Start of RECORD EXCERPTS
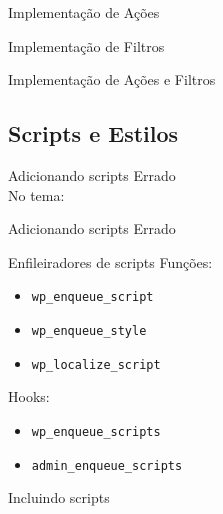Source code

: \documentclass{beamer}
\begin{document}
\begin{frame}{Implementação de Ações}
  
  \pause 
\end{frame}

\begin{frame}{Implementação de Filtros}
  
  \pause 
\end{frame}

\begin{frame}{Implementação de Ações e Filtros}
  
\end{frame}

\subsection{Scripts e Estilos}

\begin{frame}{Adicionando scripts}
  \pause Errado \\
  \pause No tema:
  
\end{frame}

\begin{frame}{Adicionando scripts}
  \pause Errado
  \pause 
\end{frame}

\begin{frame}{Enfileiradores de scripts}
\pause Funções:
\begin{itemize}
  \pause \item \texttt{wp\_enqueue\_script}
  \pause \item \texttt{wp\_enqueue\_style}
  \pause \item \texttt{wp\_localize\_script}
\end{itemize}
\pause Hooks:
\begin{itemize}
  \pause \item \texttt{wp\_enqueue\_scripts}
  \pause \item \texttt{admin\_enqueue\_scripts}
\end{itemize}
\end{frame}

\begin{frame}{Incluindo scripts}
  \pause 
\end{frame}
\end{document}
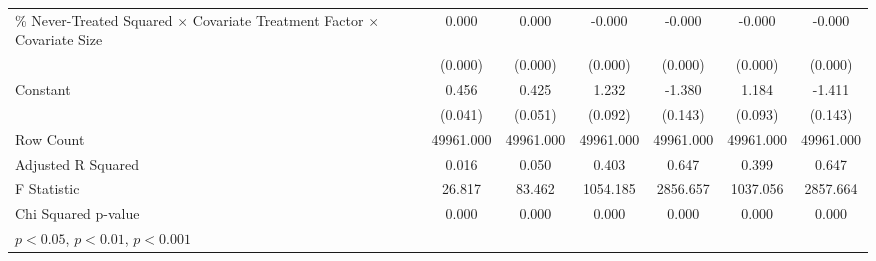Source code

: \begin{table}[htbp]
\begin{tabular}{l*{6}{c}}
\% Never-Treated Squared $\times$ Covariate Treatment Factor $\times$ Covariate Size&       0.000\sym{***}&       0.000\sym{**} &      -0.000         &      -0.000\sym{*}  &      -0.000         &      -0.000\sym{**} \\
                    &     (0.000)         &     (0.000)         &     (0.000)         &     (0.000)         &     (0.000)         &     (0.000)         \\
Constant            &       0.456\sym{***}&       0.425\sym{***}&       1.232\sym{***}&      -1.380\sym{***}&       1.184\sym{***}&      -1.411\sym{***}\\
                    &     (0.041)         &     (0.051)         &     (0.092)         &     (0.143)         &     (0.093)         &     (0.143)         \\
\hline
Row Count           &   49961.000         &   49961.000         &   49961.000         &   49961.000         &   49961.000         &   49961.000         \\
Adjusted R Squared  &       0.016         &       0.050         &       0.403         &       0.647         &       0.399         &       0.647         \\
F Statistic         &      26.817         &      83.462         &    1054.185         &    2856.657         &    1037.056         &    2857.664         \\
Chi Squared p-value &       0.000         &       0.000         &       0.000         &       0.000         &       0.000         &       0.000         \\
\hline\hline
\multicolumn{7}{l}{\footnotesize \sym{*} \(p<0.05\), \sym{**} \(p<0.01\), \sym{***} \(p<0.001\)}\\
\end{tabular}
\end{table}
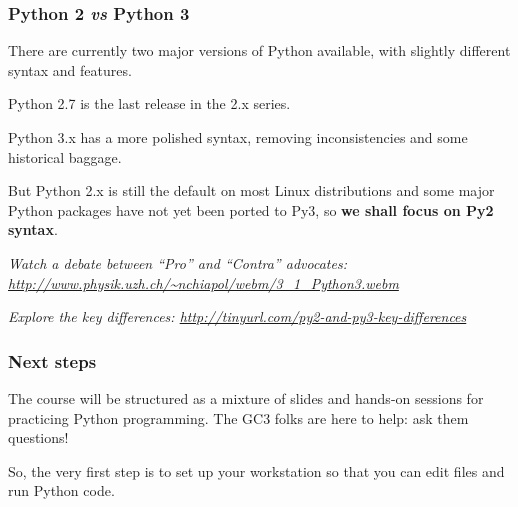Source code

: \documentclass[english,serif,mathserif,xcolor=pdftex,dvipsnames,table]{beamer}
\begin{document}
\begin{frame}[fragile]
  \frametitle{Python 2 \emph{vs} Python 3}

  There are currently two major versions of Python available, with
  slightly different syntax and features.

  \+
  Python 2.7 is the last release in the 2.x series.

  \+
  Python 3.x has a more polished syntax, removing inconsistencies and
  some historical baggage.

  \+
  But Python 2.x is still the default on most Linux distributions
  and some major Python packages have not yet been ported to Py3, so
  \textbf{we shall focus on Py2 syntax}.

  \+
  {\footnotesize\em
    Watch a debate between ``Pro'' and ``Contra'' advocates:
    \url{http://www.physik.uzh.ch/~nchiapol/webm/3_1_Python3.webm}}

  \+
  {\footnotesize\em
    Explore the key differences:
    \url{http://tinyurl.com/py2-and-py3-key-differences}}
\end{frame}


\begin{frame}
  \frametitle{Next steps}

  The course will be structured as a mixture of slides and hands-on
  sessions for practicing Python programming.  The GC3 folks are here
  to help: ask them questions!

  \+
  So, the very first step is to set up your workstation so that you
  can edit files and run Python code.
\end{frame}
\end{document}
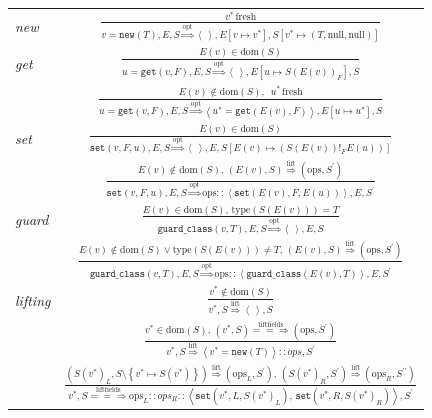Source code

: \documentclass[preprint]{sigplanconf}
\begin{document}
\begin{figure}
\begin{center}
\begin{tabular}{lc}
\emph{new} & ${\displaystyle \frac{v^{*}\,\mathrm{fresh}}{v=\mathtt{new}(T),E,S\overset{\mathrm{opt}}{\Longrightarrow}\left\langle \,\right\rangle ,E\left[v\mapsto v^{*}\right],S\left[v^{*}\mapsto\left(T,\mathrm{null,null}\right)\right]}}$\tabularnewline[3em]
\emph{get} & ${\displaystyle \frac{E(v)\in\mathrm{dom}(S)}{u=\mathtt{get}(v,F),E,S\overset{\mathrm{opt}}{\Longrightarrow}\left\langle \,\right\rangle ,E\left[u\mapsto S(E(v))_{F}\right],S}}$\tabularnewline[3em]
 & ${\displaystyle \frac{E(v)\notin\mathrm{dom}(S),\,\,\, u^{*}\,\mathrm{fresh}}{u=\mathtt{get}(v,F),E,S\overset{\mathrm{opt}}{\Longrightarrow}\left\langle u^{*}=\mathtt{get}(E(v),F)\right\rangle ,E\left[u\mapsto u^{*}\right],S}}$\tabularnewline[3em]
\emph{set} & ${\displaystyle \frac{E(v)\in\mathrm{dom}(S)}{\mathtt{set}\left(v,F,u\right),E,S\overset{\mathrm{opt}}{\Longrightarrow}\left\langle \,\right\rangle ,E,S\left[E\left(v\right)\mapsto\left(S(E(v))!_{F}E(u)\right)\right]}}$\tabularnewline[3em]
 & ${\displaystyle \frac{E(v)\notin\mathrm{dom}\left(S\right),\,\left(E(v),S\right)\overset{\mathrm{lift}}{\Longrightarrow}\left(\mathrm{ops},S^{\prime}\right)}{\mathtt{set}\left(v,F,u\right),E,S\overset{\mathrm{opt}}{\Longrightarrow}\mathrm{ops}::\left\langle \mathtt{set}\left(E(v),F,E(u)\right)\right\rangle ,E,S^{\prime}}}$\tabularnewline[3em]
\emph{guard} & ${\displaystyle \frac{E(v)\in\mathrm{dom}(S),\,\mathrm{type}(S(E(v)))=T}{\mathtt{guard\_class}(v,T),E,S\overset{\mathrm{opt}}{\Longrightarrow}\left\langle \,\right\rangle ,E,S}}$\tabularnewline[3em]
 & ${\displaystyle \frac{E(v)\notin\mathrm{dom}(S)\vee\mathrm{type}(S(E(v)))\neq T,\,\left(E(v),S\right)\overset{\mathrm{lift}}{\Longrightarrow}\left(\mathrm{ops},S^{\prime}\right)}{\mathtt{guard\_class}(v,T),E,S\overset{\mathrm{opt}}{\Longrightarrow}\mathrm{ops}::\left\langle \mathtt{guard\_class}(E\left(v\right),T)\right\rangle ,E,S^{\prime}}}$\tabularnewline[3em]
\emph{lifting} & ${\displaystyle \frac{v^{*}\notin\mathrm{dom}(S)}{v^{*},S\overset{\mathrm{lift}}{\Longrightarrow}\left\langle \,\right\rangle ,S}}$\tabularnewline[3em]
 & ${\displaystyle \frac{v^{*}\in\mathrm{dom}(S),\,\left(v^{*},S\right)\overset{\mathrm{liftfields}}{=\!=\!\Longrightarrow}\left(\mathrm{ops},S^{\prime}\right)}{v^{*},S\overset{\mathrm{lift}}{\Longrightarrow}\left\langle v^{*}=\mathtt{new}\left(T\right)\right\rangle ::ops,S^{\prime}}}$\tabularnewline[3em]
 & ${\displaystyle \frac{\left(S\left(v^{*}\right)_{L},S\setminus\left\{ v^{*}\mapsto S\left(v^{*}\right)\right\} \right)\overset{\mathrm{lift}}{\Longrightarrow}\left(\mathrm{ops}_{L},S^{\prime}\right),\,\left(S\left(v^{*}\right)_{R},S^{\prime}\right)\overset{\mathrm{lift}}{\Longrightarrow}\left(\mathrm{ops}_{R},S^{\prime\prime}\right)}{v^{*},S\overset{\mathrm{liftfields}}{=\!=\!\Longrightarrow}\mathrm{ops}_{L}::ops_{R}::\left\langle \mathtt{set}\left(v^{*},L,S\left(v^{*}\right)_{L}\right),\,\mathtt{set}\left(v^{*},R,S\left(v^{*}\right)_{R}\right)\right\rangle ,S^{\prime}}}$\tabularnewline[3em]
\end{tabular}
\end{center}


\end{figure}
\end{document}
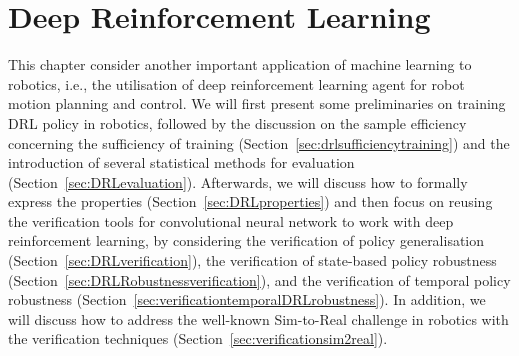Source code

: \chapter{Deep Reinforcement Learning}\label{chap:drl}

This chapter consider another important application of machine learning to robotics, i.e., the utilisation of deep reinforcement learning agent for robot motion planning and control. 
%
We will first present some preliminaries on training DRL policy in robotics, followed by the discussion on the sample efficiency concerning the sufficiency of training (Section~\ref{sec:drlsufficiencytraining}) and the introduction of several statistical methods for evaluation (Section~\ref{sec:DRLevaluation}). Afterwards, we will discuss how to formally express the properties (Section~\ref{sec:DRLproperties}) and then focus on reusing the verification tools  for convolutional neural network to work with deep reinforcement learning, by considering the verification of policy generalisation (Section~\ref{sec:DRLverification}), the verification of state-based policy robustness (Section~\ref{sec:DRLRobustnessverification}), and the verification of temporal policy robustness (Section~\ref{sec:verificationtemporalDRLrobustness}). In addition, we will discuss how to address the well-known Sim-to-Real challenge in robotics with the verification techniques (Section~\ref{sec:verificationsim2real}).  


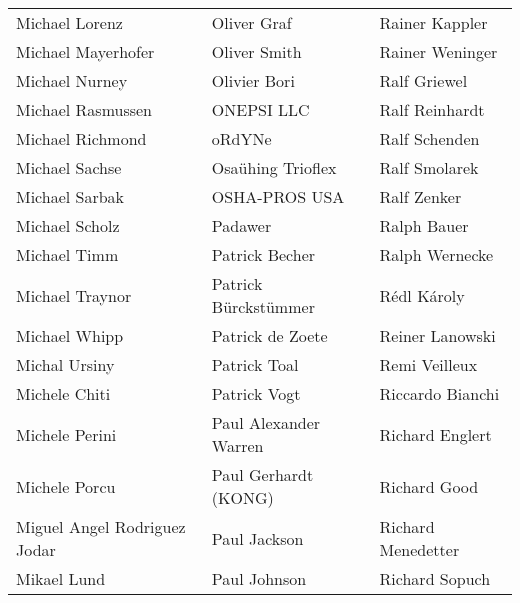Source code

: \begin{tabular}{p{4.5cm}p{4.5cm}p{4.5cm}}
Michael Lorenz & Oliver Graf & Rainer Kappler \\
Michael Mayerhofer & Oliver Smith & Rainer Weninger \\
Michael Nurney & Olivier Bori & Ralf Griewel \\
Michael Rasmussen & ONEPSI LLC & Ralf Reinhardt \\
Michael Richmond & oRdYNe & Ralf Schenden \\
Michael Sachse & Osaühing Trioflex & Ralf Smolarek \\
Michael Sarbak & OSHA-PROS USA & Ralf Zenker \\
Michael Scholz & Padawer & Ralph Bauer \\
Michael Timm & Patrick Becher & Ralph Wernecke \\
Michael Traynor & Patrick Bürckstümmer & Rédl Károly \\
Michael Whipp & Patrick de Zoete & Reiner Lanowski \\
Michal Ursiny & Patrick Toal & Remi Veilleux \\
Michele Chiti & Patrick Vogt & Riccardo Bianchi \\
Michele Perini & Paul Alexander Warren & Richard Englert \\
Michele Porcu & Paul Gerhardt (KONG) & Richard Good \\
Miguel Angel Rodriguez Jodar & Paul Jackson & Richard Menedetter \\
Mikael Lund & Paul Johnson & Richard Sopuch \\
\end{tabular}
\newpage
\setlength{\tabcolsep}{1mm}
End of RECORD EXCERPTS
*PROBLEM REQUIREMENTS:*
Where a line in the entries holds "Ações", copy that line.

*EXERCISE SOLUTION:*
\begin{frame}{Implementação de Ações}
\begin{frame}{Implementação de Ações e Filtros}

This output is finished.